Every 6 months ( beginning of autumn and spring) - full decontamination including tar, film, bug and fallout remover. Clay barred. 2 stage polish. 99 fusso wax coating.

Every 2 months - as above minus clay bar

Weekly maintenance wash - As above minus clay bar and wax

If you put the effort into the 6 and 2 monthly routine, the maintenance washes become easy.

I’ve used a lot of waxes but have settled (for now ) on soft99 fusso wax. It really is good stuff and I highly recommend it.
You carry out a full decontamination followed by a 2 stage polish every 2 months?
I'd be worried there'll be no clearcoat left after a couple of years.
 
No sorry, I polish every 6 months after claying . I decontaminate with tar bug and film remover and fall out every week.
 
No sorry, I polish every 6 months after claying . I decontaminate with tar bug and film remover and fall out every week.
Then I guess you wax it every week as the tar remover will certainly strip any protective layer off?
 
No. I use g-techniq w7 which doesn’t strip wax. I’ve been using it for a while now and the hydrophobicity is still very good so don’t see the need to reapply.
 
Don't use a clay bar, unless you intend to machine polish!!!

Why not?

I never used to bother about cleaning, but never had a new car. Two buckets seemed a cheap way to start and then it’s a slippery slope. A clay bar was a revelation; seldom used, but always rewarding. Then polish, seal/ wax. Never thought I was doing anything wrong...
 
Why not?
I never used to bother about cleaning, but never had a new car.
Two buckets seemed a cheap way to start and then it’s a slippery slope.
A clay bar was a revelation; seldom used, but always rewarding. Then polish, seal/ wax.
Never thought I was doing anything wrong...
Essentially a clay bar is used (as the final part of a multistage decontamination process) to ensure the paintwork is contaminate free prior to Machine polishing. There are so many different grades of clay bar, clay mitts and clay blocks on the market to cater for varying levels of contamination, not to mention different levels of paint hardness depending on the vehicle manufacturer, in short it’s a bit of a mind field and potentially dangerous if you’re using the wrong type of clay. Clay bars will damage/marr your paint, after all, you are wiping an abrasive putty over your paintwork to pickup/dislodge surface embedded contaminates and if the clay doesn’t damage your paintwork, the pickup on the clay will! Plus when you are using a clay, the paintwork must be wet, so you won’t know you’ve damaged the paint until you’ve finished and dried the paintwork, revealing anything from heavy swirls to hairline scratches.
Don’t get me wrong, I’m all for people looking after their own cars and I’ll always be happy to pass on tips and advice, but when guys watch a few vids on YouTube, go out buy a snow foam lance and clay bar, they call themselves “a detailer“ it is a little worrying. I’ve seen so many cars in my 16 years experience to know a clay bar in the hands of someone who doesn’t know what they’re doing is only going to end badly. Please also consider, that just because you had a fairly pain free experience with a clay bar, that doesn’t necessarily mean your mate (who you advise “clay your car mate, it’s so easy!) will go out and buy the same clay bar, use on the same paint and have the same type of contamination as you.
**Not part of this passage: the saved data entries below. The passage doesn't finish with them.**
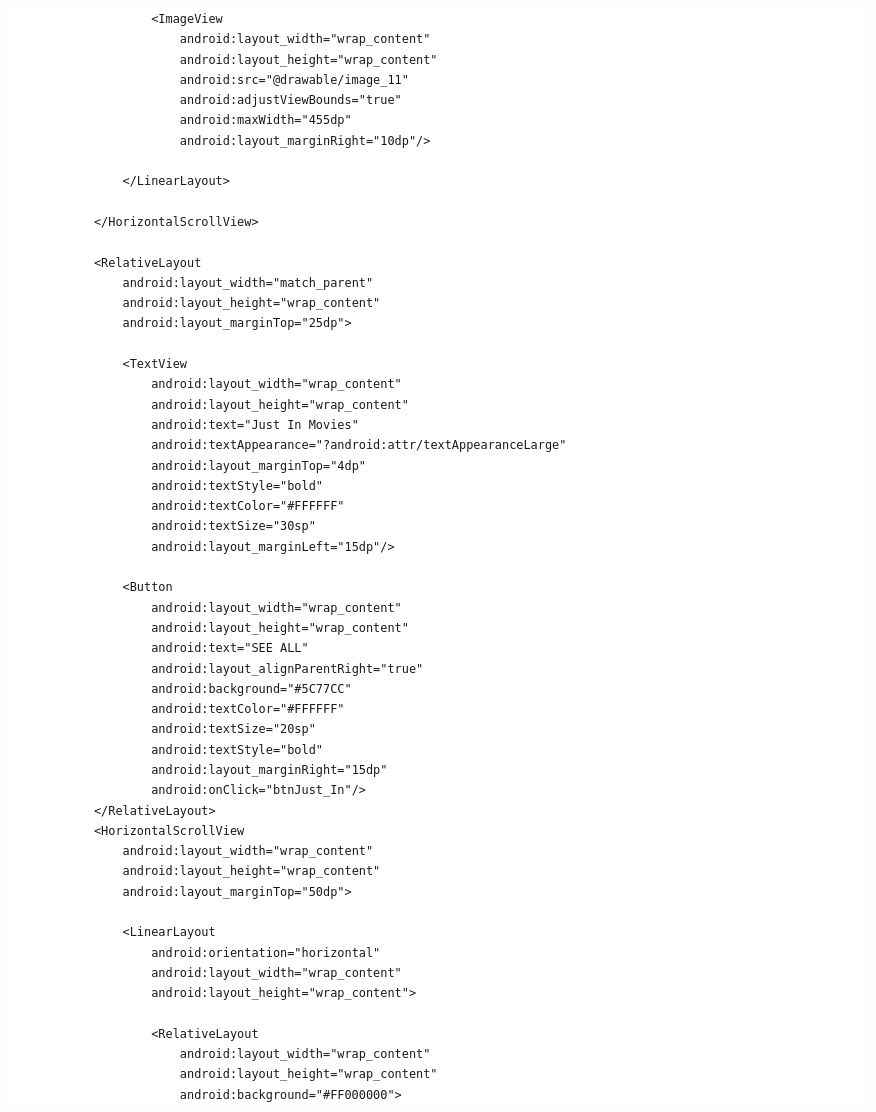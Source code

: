 						<ImageView
							android:layout_width="wrap_content"
							android:layout_height="wrap_content"
							android:src="@drawable/image_11"
							android:adjustViewBounds="true"
							android:maxWidth="455dp"
							android:layout_marginRight="10dp"/>

					</LinearLayout>

				</HorizontalScrollView>

				<RelativeLayout
					android:layout_width="match_parent"
					android:layout_height="wrap_content"
					android:layout_marginTop="25dp">

					<TextView
						android:layout_width="wrap_content"
						android:layout_height="wrap_content"
						android:text="Just In Movies"
						android:textAppearance="?android:attr/textAppearanceLarge"
						android:layout_marginTop="4dp"
						android:textStyle="bold"
						android:textColor="#FFFFFF"
						android:textSize="30sp"
						android:layout_marginLeft="15dp"/>

					<Button
						android:layout_width="wrap_content"
						android:layout_height="wrap_content"
						android:text="SEE ALL"
						android:layout_alignParentRight="true"
						android:background="#5C77CC"
						android:textColor="#FFFFFF"
						android:textSize="20sp"
						android:textStyle="bold"
						android:layout_marginRight="15dp"
						android:onClick="btnJust_In"/>
				</RelativeLayout>
				<HorizontalScrollView
					android:layout_width="wrap_content"
					android:layout_height="wrap_content"
					android:layout_marginTop="50dp">

					<LinearLayout
						android:orientation="horizontal"
						android:layout_width="wrap_content"
						android:layout_height="wrap_content">

						<RelativeLayout
							android:layout_width="wrap_content"
							android:layout_height="wrap_content"
							android:background="#FF000000">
If you want to keep on top of any contamination as part of your wash process, then get yourself a good tar and iron remover. After washing the vehicle, spray Tar remover on to the lower sections of the vehicle (where you would normally find tar spots) and leave to dwell, then spray again and wipe over with a clean microfibre cloth, then rinse. repeat this process panel by panel, avoid spraying on to unpainted plastic mouldings And trim as it can sometimes stain. Then spray the vehicle with iron remover, if it’s a warm day do a panel at a time and ensure the product doesn‘t dry. Also avoid using in direct sunlight. Leave to dwell until you see evidence of the chemical reaction (purple runs) between the iron remover and the metal particles, then rinse. Ok this will not remove 100% of your paint work’s contamination, but it’s a much safer option.

Hope this helps?
 
Thorough reply Clydiee, thanks.
I‘ve only ever clayed my Abarth 595, so not much surface area. I’ll certainly try some iron-x or similar next time.
My clay has only ever made that lovely frictionless finish. Used Meguires with quick detailer to lube and always been pleased. As soon as it gets contaminated it’s relegated to windows.
I‘m unlikely to recommend buying a clay bar to anyone; they’ll think I’m some sort of OCD weirdo.
 
Great thread. So I’m starting to accumulate some products and the Mrs is getting me one of those Argos DA polishers. I’m thinking that I may need a new backing plate and pads for it. My chestnut T6 looks fine until light hits it revealing the worst swirls I have ever seen. What I’m wondering is what polish to go for? Do I need to essentially go down through the grades or at least two stages?? Any recommendations for pads and polish great fully received.
 
Great thread. So I’m starting to accumulate some products and the Mrs is getting me one of those Argos DA polishers. I’m thinking that I may need a new backing plate and pads for it. My chestnut T6 looks fine until light hits it revealing the worst swirls I have ever seen. What I’m wondering is what polish to go for? Do I need to essentially go down through the grades or at least two stages?? Any recommendations for pads and polish great fully received.
Have a look at Car Care Products | Detailing Products UK | Clean Your Car
I live near to them so popped in before I attacked my red Audi with the buffing machine. Very knowledgeable. Told him what I was doing and he chose the pad and compound for my paint type and gave me some tips.
Did my 15 year old S4 and it came out like a new car. No swirls visible or anything.
I’m going to do the van when the weather gets better, but I’ll be off to those guys again and letting them decide what I need to use.
 
All you guys and girls...Don’t put any wash wax products on the front screen ....;););)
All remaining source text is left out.